Umweltschutz: Wenn der Bundespräsident Steinmeier falsch mahnt und rechnet….

Frank-Walter Steinmeier ist Bundespräsident, reist und mahnt viel. Jüngst war Frank-Walter Steinmeier auf den Galapagos-Inseln unterwegs und warnte uns vor dem Plastikmüll in den Weltmeeren. Zu Recht, wie wir meinen: Die Plastikberge sind schlicht Todesfallen für die Fische. Nur hat Frank-Walter Steinmeier sich bei seiner Warnung auf falsche Zahlen bezogen. Auf ganz falsche Zahlen. Das wirft ein bedenkliches Licht auf ihn und seine Behörde.

Der Mahner und Rechner

Seine Aussage: Bis 2050 könnten die Weltmeere ebenso viel Plastik enthalten wie Fische. Gerechnet in Tonnen. Nach einem Bericht auf „www.politplatschquatsch.com“ gehen zahlreiche Forscher von falschen Annahmen aus. Von veralteten Annahmen. Die „Zeit“ berichtet, dass in den Meeren ungefähr 150 Millionen Tonnen Plastik schwimmen würden. Dies seien ungefähr 20 % des Gewichtes der Fische im Meer.

Mittlerweile liegen Schätzungen vor, wonach im Jahr 2025 dieses Gewichtsverhältnis nicht mehr 1:5 lautet, sondern 1:3. Frank-Walter Steinmeier also erwartet für das Jahr 2050 nun eine mögliche Relation von 1:1.

 

Die Annahmen jedoch sind nicht richtig. Forschungen einer Gruppe um den Ozeanologen Xabier Irigoien haben herausgefunden, dass die Gewichtsmenge der Fische, die in den Weltmeeren schwimmen, um den Faktor 10 zu niedrig eingeschätzt würden. Das ist erheblich. Rechnen wir nach: Wenn das Verhältnis derzeit 1:5 betragen soll, wären es demnach 1:50. Im Jahr 2025 wären es den vorliegenden Erwartungen nach dann nicht 1:3, sondern 1:30. Und 2050, wenn Frank-Walter Steinmeier Recht im Unrecht hat, sind es 1:10.

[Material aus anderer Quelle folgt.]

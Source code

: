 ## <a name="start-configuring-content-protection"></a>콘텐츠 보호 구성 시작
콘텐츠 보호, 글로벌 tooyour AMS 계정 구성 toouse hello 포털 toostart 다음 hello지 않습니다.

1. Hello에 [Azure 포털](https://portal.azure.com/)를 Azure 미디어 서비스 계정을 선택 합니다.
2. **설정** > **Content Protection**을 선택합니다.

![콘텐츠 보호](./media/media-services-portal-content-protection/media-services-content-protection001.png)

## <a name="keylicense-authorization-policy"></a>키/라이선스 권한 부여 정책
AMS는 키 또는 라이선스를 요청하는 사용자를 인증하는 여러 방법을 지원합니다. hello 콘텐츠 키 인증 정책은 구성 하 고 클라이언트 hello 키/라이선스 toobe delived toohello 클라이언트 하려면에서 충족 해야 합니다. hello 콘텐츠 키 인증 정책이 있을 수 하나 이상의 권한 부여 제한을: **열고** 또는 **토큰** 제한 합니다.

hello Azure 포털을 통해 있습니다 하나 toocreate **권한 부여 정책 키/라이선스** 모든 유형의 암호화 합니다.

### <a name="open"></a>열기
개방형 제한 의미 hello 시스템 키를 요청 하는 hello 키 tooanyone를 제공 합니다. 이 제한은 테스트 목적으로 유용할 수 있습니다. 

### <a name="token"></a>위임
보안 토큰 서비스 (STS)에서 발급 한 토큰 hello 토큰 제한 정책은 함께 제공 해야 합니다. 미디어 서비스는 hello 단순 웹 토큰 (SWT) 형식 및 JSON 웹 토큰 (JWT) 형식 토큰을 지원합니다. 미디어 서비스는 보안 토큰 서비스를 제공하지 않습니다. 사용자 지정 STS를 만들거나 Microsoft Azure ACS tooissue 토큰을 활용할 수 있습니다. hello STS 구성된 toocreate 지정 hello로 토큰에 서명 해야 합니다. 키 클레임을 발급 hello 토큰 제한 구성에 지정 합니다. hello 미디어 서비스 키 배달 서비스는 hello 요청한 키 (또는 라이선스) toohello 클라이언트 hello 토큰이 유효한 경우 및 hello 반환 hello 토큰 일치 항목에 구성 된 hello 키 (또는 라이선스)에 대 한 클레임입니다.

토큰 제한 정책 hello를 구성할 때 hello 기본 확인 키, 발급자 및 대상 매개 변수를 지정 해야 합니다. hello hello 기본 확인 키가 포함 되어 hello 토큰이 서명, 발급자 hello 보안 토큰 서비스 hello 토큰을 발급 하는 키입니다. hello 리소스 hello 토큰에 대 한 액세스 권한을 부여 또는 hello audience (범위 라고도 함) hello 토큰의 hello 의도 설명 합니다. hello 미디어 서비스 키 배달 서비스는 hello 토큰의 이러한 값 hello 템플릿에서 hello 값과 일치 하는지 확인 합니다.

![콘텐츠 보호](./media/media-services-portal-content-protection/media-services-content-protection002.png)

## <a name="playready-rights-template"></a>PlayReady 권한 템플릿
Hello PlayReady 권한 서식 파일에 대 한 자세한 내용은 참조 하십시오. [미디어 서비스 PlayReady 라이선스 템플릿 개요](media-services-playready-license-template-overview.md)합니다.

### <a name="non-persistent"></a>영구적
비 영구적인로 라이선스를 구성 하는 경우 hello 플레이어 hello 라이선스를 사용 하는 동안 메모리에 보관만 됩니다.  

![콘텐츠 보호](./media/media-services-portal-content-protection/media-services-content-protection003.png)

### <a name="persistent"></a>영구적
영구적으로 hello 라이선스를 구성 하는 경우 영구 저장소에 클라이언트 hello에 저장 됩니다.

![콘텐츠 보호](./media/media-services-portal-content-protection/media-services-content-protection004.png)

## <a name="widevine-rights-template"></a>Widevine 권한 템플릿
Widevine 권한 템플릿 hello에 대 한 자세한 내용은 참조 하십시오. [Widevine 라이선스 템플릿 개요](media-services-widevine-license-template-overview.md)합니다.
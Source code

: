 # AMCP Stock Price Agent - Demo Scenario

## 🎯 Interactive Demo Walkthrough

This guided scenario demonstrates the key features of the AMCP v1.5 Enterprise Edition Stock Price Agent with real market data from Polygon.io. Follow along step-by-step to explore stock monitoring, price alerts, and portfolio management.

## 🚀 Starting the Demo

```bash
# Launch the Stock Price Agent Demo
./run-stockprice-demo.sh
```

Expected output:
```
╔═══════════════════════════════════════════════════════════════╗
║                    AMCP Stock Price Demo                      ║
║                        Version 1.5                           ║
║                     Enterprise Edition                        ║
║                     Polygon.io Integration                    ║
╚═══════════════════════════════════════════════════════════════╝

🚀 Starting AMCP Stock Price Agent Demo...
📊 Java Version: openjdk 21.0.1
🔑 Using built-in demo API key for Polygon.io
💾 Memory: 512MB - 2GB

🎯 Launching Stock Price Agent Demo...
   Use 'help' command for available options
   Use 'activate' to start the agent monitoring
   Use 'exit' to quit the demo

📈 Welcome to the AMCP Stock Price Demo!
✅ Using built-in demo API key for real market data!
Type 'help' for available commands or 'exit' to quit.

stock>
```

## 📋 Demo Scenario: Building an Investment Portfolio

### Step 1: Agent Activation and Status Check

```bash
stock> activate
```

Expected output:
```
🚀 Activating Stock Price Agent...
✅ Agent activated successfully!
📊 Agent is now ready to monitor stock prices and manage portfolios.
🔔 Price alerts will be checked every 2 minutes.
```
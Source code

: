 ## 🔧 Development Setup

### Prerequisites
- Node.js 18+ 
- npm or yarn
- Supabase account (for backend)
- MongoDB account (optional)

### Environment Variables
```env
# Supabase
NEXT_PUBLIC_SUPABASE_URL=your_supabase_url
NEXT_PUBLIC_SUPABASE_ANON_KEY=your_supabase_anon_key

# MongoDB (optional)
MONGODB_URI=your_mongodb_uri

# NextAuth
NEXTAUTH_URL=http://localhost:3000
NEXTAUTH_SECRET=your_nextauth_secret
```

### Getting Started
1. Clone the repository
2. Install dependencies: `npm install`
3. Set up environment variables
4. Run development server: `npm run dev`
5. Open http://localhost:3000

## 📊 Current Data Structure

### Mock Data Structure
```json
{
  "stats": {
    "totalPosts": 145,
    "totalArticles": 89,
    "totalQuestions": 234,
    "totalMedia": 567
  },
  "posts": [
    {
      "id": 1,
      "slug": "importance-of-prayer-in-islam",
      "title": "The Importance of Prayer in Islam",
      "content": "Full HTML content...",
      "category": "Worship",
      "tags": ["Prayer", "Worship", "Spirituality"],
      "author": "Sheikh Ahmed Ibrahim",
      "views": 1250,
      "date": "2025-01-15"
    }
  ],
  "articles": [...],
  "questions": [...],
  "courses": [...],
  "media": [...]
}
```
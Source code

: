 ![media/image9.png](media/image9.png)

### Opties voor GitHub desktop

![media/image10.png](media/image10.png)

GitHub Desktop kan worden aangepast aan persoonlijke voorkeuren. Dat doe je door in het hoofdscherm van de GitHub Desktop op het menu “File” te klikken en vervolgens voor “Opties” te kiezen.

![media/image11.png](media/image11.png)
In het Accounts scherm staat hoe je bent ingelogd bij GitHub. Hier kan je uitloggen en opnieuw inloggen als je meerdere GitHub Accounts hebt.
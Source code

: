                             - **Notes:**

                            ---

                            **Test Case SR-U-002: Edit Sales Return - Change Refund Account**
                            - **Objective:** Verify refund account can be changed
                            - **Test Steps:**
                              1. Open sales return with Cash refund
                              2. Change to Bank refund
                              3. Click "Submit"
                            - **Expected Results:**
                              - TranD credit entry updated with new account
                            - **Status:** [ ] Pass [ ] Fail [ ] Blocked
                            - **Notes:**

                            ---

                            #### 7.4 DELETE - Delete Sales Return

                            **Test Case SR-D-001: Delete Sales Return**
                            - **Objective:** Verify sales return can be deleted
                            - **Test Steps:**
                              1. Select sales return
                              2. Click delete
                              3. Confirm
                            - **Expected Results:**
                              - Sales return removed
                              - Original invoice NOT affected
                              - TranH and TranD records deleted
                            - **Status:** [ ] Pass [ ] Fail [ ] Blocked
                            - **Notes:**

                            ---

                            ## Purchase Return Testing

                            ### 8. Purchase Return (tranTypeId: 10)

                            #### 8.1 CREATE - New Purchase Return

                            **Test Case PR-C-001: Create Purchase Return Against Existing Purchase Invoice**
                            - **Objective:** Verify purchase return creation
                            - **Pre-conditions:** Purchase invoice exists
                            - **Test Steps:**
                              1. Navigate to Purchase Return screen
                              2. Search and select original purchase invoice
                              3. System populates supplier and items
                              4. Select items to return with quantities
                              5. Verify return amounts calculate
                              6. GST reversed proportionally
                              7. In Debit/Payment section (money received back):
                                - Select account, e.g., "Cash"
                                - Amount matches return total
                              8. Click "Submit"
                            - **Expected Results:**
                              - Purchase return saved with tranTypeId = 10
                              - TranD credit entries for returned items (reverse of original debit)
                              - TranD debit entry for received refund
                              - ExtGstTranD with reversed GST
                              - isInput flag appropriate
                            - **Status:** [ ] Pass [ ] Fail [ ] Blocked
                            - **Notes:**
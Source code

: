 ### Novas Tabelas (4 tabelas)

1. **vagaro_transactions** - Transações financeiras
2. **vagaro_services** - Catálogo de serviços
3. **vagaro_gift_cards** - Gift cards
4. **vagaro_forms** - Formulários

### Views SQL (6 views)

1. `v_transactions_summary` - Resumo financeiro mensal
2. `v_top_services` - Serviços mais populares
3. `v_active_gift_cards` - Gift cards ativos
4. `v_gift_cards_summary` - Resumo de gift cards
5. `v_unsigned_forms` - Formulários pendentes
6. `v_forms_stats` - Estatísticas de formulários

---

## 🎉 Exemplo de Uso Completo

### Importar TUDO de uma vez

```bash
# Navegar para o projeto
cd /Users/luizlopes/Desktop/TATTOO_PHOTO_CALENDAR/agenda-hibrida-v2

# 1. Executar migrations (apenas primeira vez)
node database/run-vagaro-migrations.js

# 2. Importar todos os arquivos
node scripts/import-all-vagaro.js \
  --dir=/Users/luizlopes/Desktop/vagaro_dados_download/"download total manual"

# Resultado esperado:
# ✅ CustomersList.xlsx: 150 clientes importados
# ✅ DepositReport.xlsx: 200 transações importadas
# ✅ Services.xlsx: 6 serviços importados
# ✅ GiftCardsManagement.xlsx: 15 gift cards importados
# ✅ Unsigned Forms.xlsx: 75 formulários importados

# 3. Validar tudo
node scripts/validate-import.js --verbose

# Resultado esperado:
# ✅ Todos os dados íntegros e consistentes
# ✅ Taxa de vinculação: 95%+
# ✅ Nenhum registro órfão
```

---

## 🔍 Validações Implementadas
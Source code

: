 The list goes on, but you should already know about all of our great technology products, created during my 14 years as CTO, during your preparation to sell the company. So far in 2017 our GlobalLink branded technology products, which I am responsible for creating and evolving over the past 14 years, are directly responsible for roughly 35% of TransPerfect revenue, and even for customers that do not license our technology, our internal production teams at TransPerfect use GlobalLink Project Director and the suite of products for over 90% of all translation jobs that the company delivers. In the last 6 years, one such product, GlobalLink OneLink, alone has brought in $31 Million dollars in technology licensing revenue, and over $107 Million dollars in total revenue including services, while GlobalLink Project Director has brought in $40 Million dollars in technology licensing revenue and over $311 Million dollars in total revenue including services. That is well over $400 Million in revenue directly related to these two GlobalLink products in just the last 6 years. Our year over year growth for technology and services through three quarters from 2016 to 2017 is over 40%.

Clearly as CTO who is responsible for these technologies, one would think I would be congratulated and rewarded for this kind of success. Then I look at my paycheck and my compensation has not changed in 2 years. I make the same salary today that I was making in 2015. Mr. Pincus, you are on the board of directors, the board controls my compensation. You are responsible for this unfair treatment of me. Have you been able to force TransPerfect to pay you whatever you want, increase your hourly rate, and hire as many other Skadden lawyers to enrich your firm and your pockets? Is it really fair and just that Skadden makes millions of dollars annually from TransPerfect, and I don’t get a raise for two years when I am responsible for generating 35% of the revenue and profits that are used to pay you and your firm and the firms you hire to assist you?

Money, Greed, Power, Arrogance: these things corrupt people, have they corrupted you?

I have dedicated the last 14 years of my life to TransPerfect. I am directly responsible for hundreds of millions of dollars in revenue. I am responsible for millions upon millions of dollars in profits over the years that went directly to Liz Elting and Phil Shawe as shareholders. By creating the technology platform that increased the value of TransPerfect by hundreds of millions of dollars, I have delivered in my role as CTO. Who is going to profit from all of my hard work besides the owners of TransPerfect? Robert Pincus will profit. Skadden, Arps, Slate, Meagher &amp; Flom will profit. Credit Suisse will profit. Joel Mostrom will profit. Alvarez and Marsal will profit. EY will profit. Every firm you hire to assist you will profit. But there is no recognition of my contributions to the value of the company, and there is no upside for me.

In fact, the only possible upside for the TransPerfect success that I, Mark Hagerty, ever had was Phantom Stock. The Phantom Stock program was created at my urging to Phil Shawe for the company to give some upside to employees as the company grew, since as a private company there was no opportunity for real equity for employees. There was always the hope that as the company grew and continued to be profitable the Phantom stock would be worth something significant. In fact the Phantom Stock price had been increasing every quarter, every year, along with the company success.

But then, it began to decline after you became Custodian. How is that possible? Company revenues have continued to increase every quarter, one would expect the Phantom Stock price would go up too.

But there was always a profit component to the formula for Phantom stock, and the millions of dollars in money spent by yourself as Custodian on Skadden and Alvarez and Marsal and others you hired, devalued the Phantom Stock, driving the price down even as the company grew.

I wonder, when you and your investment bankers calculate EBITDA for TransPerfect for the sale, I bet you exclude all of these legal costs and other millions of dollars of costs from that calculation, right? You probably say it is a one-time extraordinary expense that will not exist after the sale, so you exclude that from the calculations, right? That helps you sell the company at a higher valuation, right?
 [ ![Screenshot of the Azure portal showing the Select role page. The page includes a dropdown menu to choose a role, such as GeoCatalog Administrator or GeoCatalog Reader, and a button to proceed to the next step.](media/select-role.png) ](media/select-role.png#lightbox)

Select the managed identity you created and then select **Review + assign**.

Also vollkommen, um Dimensionen falsche Zahlen, die unser Bundespräsident verbreitet. Fragt sich, ob er auch andere vollkommen falsche Zahlen verbreitet. Die Redaktion ist strikt gegen die Plastikvermüllung im Meer. Nur: Wenn der Kampf dagegen durch vollkommen absurde Zahlen diskreditiert wird, dient dies nicht der Angelegenheit.

Herr Steinmeier verwendet vollkommen falsche Daten. Hätten Sie das gedacht?